Others intent on cutting spending have pointed to Alaska's "Bridge to Nowhere" as a wasteful project. I agree and believe that it represents the first type of project we should cut. But it's wrong to single out one state's pork project. If we're serious about shared responsibility, let's eliminate all pork projects in all states. To find $50 billion in tax breaks, we could postpone a planned tax break for millionaires, and we could temporarily roll back one of the tax cuts for those who make an income of more than $2 million per year.Mr. Obama is calling for fiscal restraint, which I loudly applaud. I also applaud his effort to curb entitlement tax cuts. Taxes should be shared equally across all Americans. Providing cuts to a specific class or interest group make the incorrect assumption that there money is more likely to provide economic growth that another person’s money.

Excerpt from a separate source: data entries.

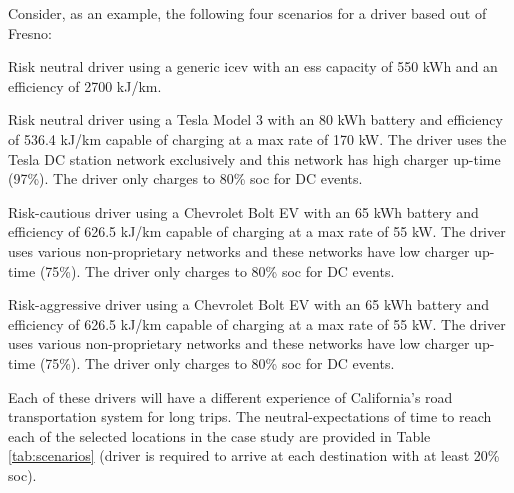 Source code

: \documentclass[11pt]{article}
\begin{document}
\begin{multicols}{2}
Consider, as an example, the following four scenarios for a driver based out of Fresno:


\begin{compactenum}
	\item Risk neutral driver using a generic \gls{icev} with an \gls{ess} capacity of 550 kWh and an efficiency of 2700 kJ/km.
	\item Risk neutral driver using a Tesla Model 3 with an 80 kWh battery and efficiency of 536.4 kJ/km capable of charging at a max rate of 170 kW. The driver uses the Tesla DC station network exclusively and this network has high charger up-time (97\%). The driver only charges to 80\% \gls{soc} for DC events.
	\item Risk-cautious driver using a Chevrolet Bolt EV with an 65 kWh battery and efficiency of 626.5 kJ/km capable of charging at a max rate of 55 kW. The driver uses various non-proprietary networks and these networks have low charger up-time (75\%). The driver only charges to 80\% \gls{soc} for DC events.
	\item Risk-aggressive driver using a Chevrolet Bolt EV with an 65 kWh battery and efficiency of 626.5 kJ/km capable of charging at a max rate of 55 kW. The driver uses various non-proprietary networks and these networks have low charger up-time (75\%). The driver only charges to 80\% \gls{soc} for DC events.
\end{compactenum}

Each of these drivers will have a different experience of California's road transportation system for long trips. The neutral-expectations of time to reach each of the selected locations in the case study are provided in Table \ref{tab:scenarios} (driver is required to arrive at each destination with  at least 20\% \gls{soc}).


\end{multicols}
\end{document}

However, I question Mr. Obama’s sincerity. He rightly points out that restraining pork projects across every jurisdiction is better than singling out specific projects, but Mr Obama didn’t put forth an amendment to cut projects across the board. He didn’t step in front of the Senate to say that he would support the amendment to put an end to the “Bridge to Nowhere” if a similar project were killed in each state, or even putting a project from his own state on the block. Instead, Mr. Obama, quite clearly, affirmed the practice of providing pork to pad the pocket of incumbents and killed Coburn’s attempt to bring fiscal responsibility back into the Senate.
It’s easy to see this as a pre-campaign speech (especially since that is what it is) so that he has something to point to when he is attacked as a tax-and-spend Democrat. When judging a politician pay special attention to judge them by what they do rather than what they say.